I should add that the same CCTV technology can track licence plates.
So, would there be a problem if the police had used CCTV instead of GPS under US laws.
There are problems under UK privacy laws.
The joke usually works with the lawyer taking the other two people's money and writing a check for the whole $300,000 (or whatever). FYI.
I agree with you that it is unfortunate that the Sixth Circuit thinks that the trespass/no-trespass distinction is sufficient to distinguish between unconstitutional and constitutional GPS tracking under 4A. But I don't want to go as far as to say that the trespass/no-trespass distinction doesn't matter or counts as a mere technicality. Surely trespass should matter to us when deciding whether some government intrusion runs afoul of 4A.
The question is what makes for unconstitutionality in the case of GPS tracking with no trespass without a warrant or probable cause. Justice Sotomayor thinks that what matters is (a) the *kind* of information acquired (familial, political, professional, religious, sexual information), and (b) how *long* the tracking is in place. I imagine that she thinks that (b) is important only because she thinks that (a) is important.
I disagree with Justice Sotomayor. Imagine that a police officer trains a thermal imaging device on my house and discovers that I am in my living room. The officer has discovered no information of a familial, political, professional, religious, or sexual nature, and yet the officer has infringed my right to privacy, and (per Kyllo) acts unconstitutionally without a warrant. The point is that the officer has breached a barrier (by looking through the walls of my house) that is there at least in part to prevent others from learning information about me without my consent. The *kind* of information doesn't matter. Nor does it matter *how long* the thermal imaging device is trained on my house. So I think that Justice Sotomayor is really barking up the wrong tree.
There is no question that someone holding a cell phone in his house is (as a default matter) entitled to privacy as to his cell phone's location. The real question here, I think, is whether a person who purchases or uses a cell phone thereby consents to information about the cell phone's location being provided to the cell phone carrier, information that the cell phone carrier is then free to pass on to the police. This is a tricky question, because it goes to the nature and definition of consent.
Explicit consent is not the issue, because it hasn't been given. So the question concerns *implicit* consent. Now when I walk out my front door onto the street, I am *implicitly* consenting to information about my location being acquired by anyone who happens to see me. Is the use of a GPS-enabled cell phone relevantly similar?
I'm not sure. Part of the reason why being out in public involves implicit consent to others discovering my location by sight is that I know that others can see me merely by turning their eyes in my direction. But if I use a cell phone, it's possible that I have no idea that the phone's GPS capabilities enable the police to track the phone's location. And in that case, I haven't consented. And if I haven't consented, then finding out my phone's location without a warrant is a violation of my right to privacy.

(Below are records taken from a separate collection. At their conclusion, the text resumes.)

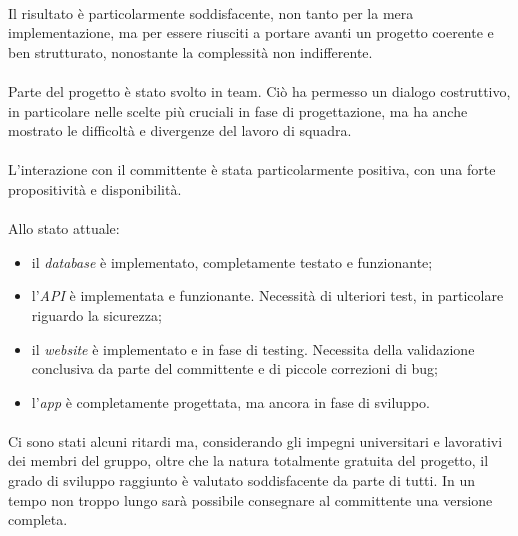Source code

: \documentclass[12pt,a4paper,twoside,english,italian]{book}
\begin{document}
\paragraph{} Il risultato è particolarmente soddisfacente, non tanto per la mera implementazione, ma per essere riusciti a portare avanti un progetto coerente e ben strutturato, nonostante la complessità non indifferente. 

\paragraph{} Parte del progetto è stato svolto in team. Ciò ha permesso un dialogo costruttivo, in particolare nelle scelte più cruciali in fase di progettazione, ma ha anche mostrato le difficoltà e divergenze del lavoro di squadra. 

\paragraph{} L'interazione con il committente è stata particolarmente positiva, con una forte propositività e disponibilità. 

\paragraph{} Allo stato attuale:
\begin{itemize}
    \item il \emph{database} è implementato, completamente testato e funzionante;
    \item l'\emph{API} è implementata e funzionante. Necessità di ulteriori test, in particolare riguardo la sicurezza;
    \item il \emph{website} è implementato e in fase di testing. Necessita della validazione conclusiva da parte del committente e di piccole correzioni di bug;  
    \item l'\emph{app} è completamente progettata, ma ancora in fase di sviluppo. 
\end{itemize}

\paragraph{} Ci sono stati alcuni ritardi ma, considerando gli impegni universitari e lavorativi dei membri del gruppo, oltre che la natura totalmente gratuita del progetto, il grado di sviluppo raggiunto è valutato soddisfacente da parte di tutti. In un tempo non troppo lungo sarà possibile consegnare al committente una versione completa. 
\end{document}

But knowledge is not, I think, sufficient for consent. I might know that I will be mugged if I walk through a particular alley. But my walking through the alley with that knowledge does not, ipso facto, involve implicit consent to being mugged.
Similarly, even if I know that the phone company can track my phone's location and that they are free to pass this information along to the police, that is not sufficient to constitute consent to the tracking. The same would be true if I knew that most every piece of clothing I bought at the mall had been fitted with a GPS device.
So, with respect to implicit consent, what's the difference, if any, between going out in public and using a cell phone? I'm not sure. But that's where the rubber hits the road. Anyhow, that's my take.
I'm not sure that Sotomayor wants to limit Kyollo in the way Sam Rickless suggests she does.
The discussion in her opinion deals with GPS devices and speaks of "public movements." The home is not "public." Kyollo involves a private space given special protections (see, e.g., Stanley v. Georgia) under the Constitution. It is inherently "familial" so to speak.
I welcome the professor's discussion but also appreciate Sotomayor's appropriate. Property interests (or bodily integrity when a "person" is being searched) is an important aspect of the 4A.
It is far from the sine qua non, but I have read people upset about the GPS use by the government in part since the government is in effect taking over property for its own use. The property concern is not as trivial (it is such a trivial trespass!) on that front.
@ Joe: If a police officer sees me act strangely on a public street and then decides to follow my car with her patrol car without a warrant as I go from a church to an underwear emporium to my office to Obama headquarters, she acquires religious, sexual, professional, and political information about me without violating 4A. So, again, it doesn't matter what *kind* of information the police acquire. Nor, I think, does it matter whether the chief of police decides to "put a tail" on me for several weeks (or longer) without a warrant. So, again, it doesn't matter how "long" the investigation continues. I really do think that Justice Sotomayor has not succeeded in putting her finger on the real problem here, which is whether those who use cell phones implicitly (or explicitly) consent to information about their location being passed on to their cell phone companies.